Assignment 5, due Sept 27

Part of the homework for 22C:116, fall 2002
by Douglas W. Jones
THE UNIVERSITY OF IOWA Department of Computer Science

  1. Background: There is a user-level thread package written in C and callable from C or C++ programs on-line at:
    http://homepage.cs.uiowa.edu/~dwjones/opsys/threads/

    The usual way for a C program to read a character from standard input is to call ch=getchar(); for many purposes, this is equivalent to the Unix kernel call read(0,&ch,1). (Under Unix, file descriptor zero is standard input.)

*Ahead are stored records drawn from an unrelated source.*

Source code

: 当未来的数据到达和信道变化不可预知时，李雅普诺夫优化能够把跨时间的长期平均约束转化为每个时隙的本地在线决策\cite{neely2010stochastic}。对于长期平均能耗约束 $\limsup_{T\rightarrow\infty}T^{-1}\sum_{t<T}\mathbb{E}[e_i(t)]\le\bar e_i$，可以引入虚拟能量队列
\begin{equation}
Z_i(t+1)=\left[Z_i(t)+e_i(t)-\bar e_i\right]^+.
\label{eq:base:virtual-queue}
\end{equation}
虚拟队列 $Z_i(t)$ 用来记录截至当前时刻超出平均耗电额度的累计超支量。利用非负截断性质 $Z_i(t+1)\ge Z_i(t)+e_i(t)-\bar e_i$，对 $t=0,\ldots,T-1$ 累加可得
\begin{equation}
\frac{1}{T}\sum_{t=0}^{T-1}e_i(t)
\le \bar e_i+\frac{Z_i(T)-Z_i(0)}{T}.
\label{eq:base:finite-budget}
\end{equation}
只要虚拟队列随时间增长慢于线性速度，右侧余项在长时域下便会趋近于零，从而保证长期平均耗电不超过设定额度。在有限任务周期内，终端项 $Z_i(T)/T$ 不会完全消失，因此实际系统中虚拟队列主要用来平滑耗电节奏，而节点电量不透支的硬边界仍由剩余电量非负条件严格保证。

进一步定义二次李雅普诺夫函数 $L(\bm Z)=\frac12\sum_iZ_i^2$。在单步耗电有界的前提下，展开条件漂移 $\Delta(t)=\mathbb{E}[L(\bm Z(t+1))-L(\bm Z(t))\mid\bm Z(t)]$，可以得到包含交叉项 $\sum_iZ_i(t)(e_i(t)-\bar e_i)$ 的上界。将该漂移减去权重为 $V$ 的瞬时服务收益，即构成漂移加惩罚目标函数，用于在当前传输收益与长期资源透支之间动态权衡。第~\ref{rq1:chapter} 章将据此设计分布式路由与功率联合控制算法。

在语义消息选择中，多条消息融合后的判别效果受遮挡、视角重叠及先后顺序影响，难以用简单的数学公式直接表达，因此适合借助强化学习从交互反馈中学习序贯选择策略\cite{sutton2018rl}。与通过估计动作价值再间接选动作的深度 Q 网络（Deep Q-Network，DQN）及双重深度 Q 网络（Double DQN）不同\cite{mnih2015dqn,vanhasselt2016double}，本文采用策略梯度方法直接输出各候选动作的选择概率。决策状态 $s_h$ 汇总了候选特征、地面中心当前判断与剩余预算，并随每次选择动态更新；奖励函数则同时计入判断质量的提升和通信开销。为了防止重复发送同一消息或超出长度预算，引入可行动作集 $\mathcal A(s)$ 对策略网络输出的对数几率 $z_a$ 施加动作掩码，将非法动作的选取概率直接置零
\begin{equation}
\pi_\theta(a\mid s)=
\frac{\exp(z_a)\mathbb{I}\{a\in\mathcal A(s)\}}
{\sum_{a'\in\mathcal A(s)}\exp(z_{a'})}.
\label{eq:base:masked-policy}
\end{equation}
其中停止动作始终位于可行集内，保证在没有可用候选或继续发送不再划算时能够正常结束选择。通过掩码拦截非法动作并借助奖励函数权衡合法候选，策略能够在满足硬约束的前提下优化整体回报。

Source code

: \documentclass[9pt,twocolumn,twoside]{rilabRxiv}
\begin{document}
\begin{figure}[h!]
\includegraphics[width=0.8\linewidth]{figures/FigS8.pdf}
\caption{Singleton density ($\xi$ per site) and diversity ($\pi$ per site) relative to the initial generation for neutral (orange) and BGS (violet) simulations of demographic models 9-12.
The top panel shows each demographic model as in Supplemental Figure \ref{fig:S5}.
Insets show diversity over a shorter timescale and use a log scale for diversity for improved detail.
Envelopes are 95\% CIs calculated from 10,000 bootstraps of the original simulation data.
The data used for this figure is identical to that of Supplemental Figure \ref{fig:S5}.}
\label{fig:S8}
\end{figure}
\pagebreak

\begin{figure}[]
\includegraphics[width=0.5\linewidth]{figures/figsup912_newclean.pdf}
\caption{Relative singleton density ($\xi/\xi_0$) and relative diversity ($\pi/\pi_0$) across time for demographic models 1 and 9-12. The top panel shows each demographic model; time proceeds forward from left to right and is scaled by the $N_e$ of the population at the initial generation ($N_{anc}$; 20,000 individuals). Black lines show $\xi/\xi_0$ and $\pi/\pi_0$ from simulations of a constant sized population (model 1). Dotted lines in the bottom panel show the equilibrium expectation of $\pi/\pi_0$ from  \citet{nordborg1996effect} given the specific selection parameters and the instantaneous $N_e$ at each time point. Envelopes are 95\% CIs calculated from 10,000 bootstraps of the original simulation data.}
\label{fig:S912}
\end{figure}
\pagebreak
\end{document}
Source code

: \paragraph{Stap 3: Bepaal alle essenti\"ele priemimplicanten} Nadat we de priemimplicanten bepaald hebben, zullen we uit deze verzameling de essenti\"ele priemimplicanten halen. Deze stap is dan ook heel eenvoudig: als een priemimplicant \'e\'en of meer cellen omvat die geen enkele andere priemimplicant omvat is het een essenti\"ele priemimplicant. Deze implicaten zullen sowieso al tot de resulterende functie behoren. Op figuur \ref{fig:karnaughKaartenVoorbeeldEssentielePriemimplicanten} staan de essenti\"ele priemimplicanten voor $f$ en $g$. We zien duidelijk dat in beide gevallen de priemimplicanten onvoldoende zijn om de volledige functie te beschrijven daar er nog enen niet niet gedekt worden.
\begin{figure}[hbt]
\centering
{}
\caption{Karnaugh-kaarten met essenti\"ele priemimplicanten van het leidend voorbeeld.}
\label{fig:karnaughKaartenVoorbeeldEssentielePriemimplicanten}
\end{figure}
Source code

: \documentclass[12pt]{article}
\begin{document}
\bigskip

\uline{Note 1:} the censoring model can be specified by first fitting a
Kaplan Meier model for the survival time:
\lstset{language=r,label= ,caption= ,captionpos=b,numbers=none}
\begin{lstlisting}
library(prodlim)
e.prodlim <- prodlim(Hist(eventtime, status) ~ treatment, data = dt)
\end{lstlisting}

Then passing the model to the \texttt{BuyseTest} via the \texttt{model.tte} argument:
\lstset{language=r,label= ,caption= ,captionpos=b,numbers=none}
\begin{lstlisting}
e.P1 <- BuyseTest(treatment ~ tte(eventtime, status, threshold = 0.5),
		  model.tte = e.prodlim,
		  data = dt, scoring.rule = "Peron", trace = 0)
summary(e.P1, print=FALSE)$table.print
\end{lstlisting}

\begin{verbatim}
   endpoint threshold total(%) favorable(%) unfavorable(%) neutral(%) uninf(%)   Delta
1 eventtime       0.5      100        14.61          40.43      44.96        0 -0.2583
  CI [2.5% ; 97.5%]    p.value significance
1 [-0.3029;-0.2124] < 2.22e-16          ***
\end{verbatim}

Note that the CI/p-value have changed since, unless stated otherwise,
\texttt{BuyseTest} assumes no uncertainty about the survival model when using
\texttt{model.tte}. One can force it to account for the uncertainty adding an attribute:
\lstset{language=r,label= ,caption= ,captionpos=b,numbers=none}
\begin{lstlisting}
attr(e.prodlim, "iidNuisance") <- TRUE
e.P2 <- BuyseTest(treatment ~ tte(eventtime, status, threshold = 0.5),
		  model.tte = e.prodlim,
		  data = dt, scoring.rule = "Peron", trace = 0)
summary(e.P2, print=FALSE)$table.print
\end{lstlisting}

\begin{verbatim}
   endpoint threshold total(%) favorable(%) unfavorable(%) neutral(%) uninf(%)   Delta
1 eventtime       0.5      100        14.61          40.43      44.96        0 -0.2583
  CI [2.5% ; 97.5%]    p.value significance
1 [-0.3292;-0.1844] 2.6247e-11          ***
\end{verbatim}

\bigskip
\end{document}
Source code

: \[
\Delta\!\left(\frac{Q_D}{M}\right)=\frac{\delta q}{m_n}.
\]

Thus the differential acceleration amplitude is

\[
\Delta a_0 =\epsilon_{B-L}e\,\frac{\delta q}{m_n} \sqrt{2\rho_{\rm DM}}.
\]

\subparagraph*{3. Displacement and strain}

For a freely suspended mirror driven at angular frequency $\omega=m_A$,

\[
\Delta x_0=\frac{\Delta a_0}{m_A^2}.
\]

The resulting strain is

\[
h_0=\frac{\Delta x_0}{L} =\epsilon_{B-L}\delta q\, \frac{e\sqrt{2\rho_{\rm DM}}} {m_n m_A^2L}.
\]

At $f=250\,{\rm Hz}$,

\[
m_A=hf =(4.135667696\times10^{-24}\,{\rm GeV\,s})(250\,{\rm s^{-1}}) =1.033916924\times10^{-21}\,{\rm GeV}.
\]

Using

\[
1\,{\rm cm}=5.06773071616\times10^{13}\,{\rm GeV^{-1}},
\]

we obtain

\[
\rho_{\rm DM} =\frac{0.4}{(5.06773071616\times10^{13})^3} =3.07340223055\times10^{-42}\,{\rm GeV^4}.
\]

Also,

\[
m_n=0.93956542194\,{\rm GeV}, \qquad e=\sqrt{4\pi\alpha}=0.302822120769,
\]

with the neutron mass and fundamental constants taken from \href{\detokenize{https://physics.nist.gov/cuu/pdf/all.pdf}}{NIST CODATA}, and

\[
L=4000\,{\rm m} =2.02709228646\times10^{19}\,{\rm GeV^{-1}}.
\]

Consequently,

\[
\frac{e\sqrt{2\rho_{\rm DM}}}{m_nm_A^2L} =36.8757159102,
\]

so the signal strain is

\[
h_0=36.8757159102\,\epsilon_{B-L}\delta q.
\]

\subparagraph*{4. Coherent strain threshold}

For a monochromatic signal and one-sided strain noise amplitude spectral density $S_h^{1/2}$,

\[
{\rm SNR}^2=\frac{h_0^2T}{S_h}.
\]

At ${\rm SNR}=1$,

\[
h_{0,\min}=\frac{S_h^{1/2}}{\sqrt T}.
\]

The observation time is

    The Problem: Write, thread_getchar(), a routine to read a character from standard input under the thread manager. This would have to allow other threads to run until a character was available on standard input.

    Suggestion: You could use the select() Unix kernel call to implement this, or you could you use the O_NONBLOCK option for the open() kernel call (opening /dev/tty, the current interactive terminal) to implement this, or you could use fcntl to set the O_NONBLOCK attribute of file descriptor zero, which is already open. (See the unix man pages for documentation of these services!)

  2. Background: Your code for thread_getchar() probably makes one or two kernel calls each time you call it. Kernel calls are typically more expensive than procedure or function calls because of the cost of crossing the user/kernel protection boundary.

    A Problem: Under certain circumstances, some of the kernel calls suggested above allow thread-getchar() to make fewer than 1 kernel call per character being read. What implementation would allow this, and under what circumstances will this be true?

    A Hint: Consider the difference between getchar() as defined in <stdio.h> and the Unix kernel call read(0,&ch,1). You can read the source for the former in /usr/include/stdio.h.

  3. Background: You know that the page-fault handler in a virtual memory system must do disk I/O in order to handle a fault. Suppose we have a hard drive with one partition reserved as the "swap space" used for the virtual memory of the entire system, with many different processes running on the system.

    Further, suppose our disk I/O driver uses the elevator algorithm for disk I/O scheduling, and that it uses the trick suggested in the course notes to use the pending requests in the disk queue as a cache.

    A Question: Explain the relationship between the process manager, the disk interrupt service routine and the page-fault handler. Focus on the time when the disk I/O transfer required to service a page fault is completed.

  4. A Problem: Do problem 11 on page 374 of the text. The numbers requested in the text give the peak data rate to or from the device. Also compute the average data rate you'd expect for a sequence of input or output requests to randomly selected sectors on disk.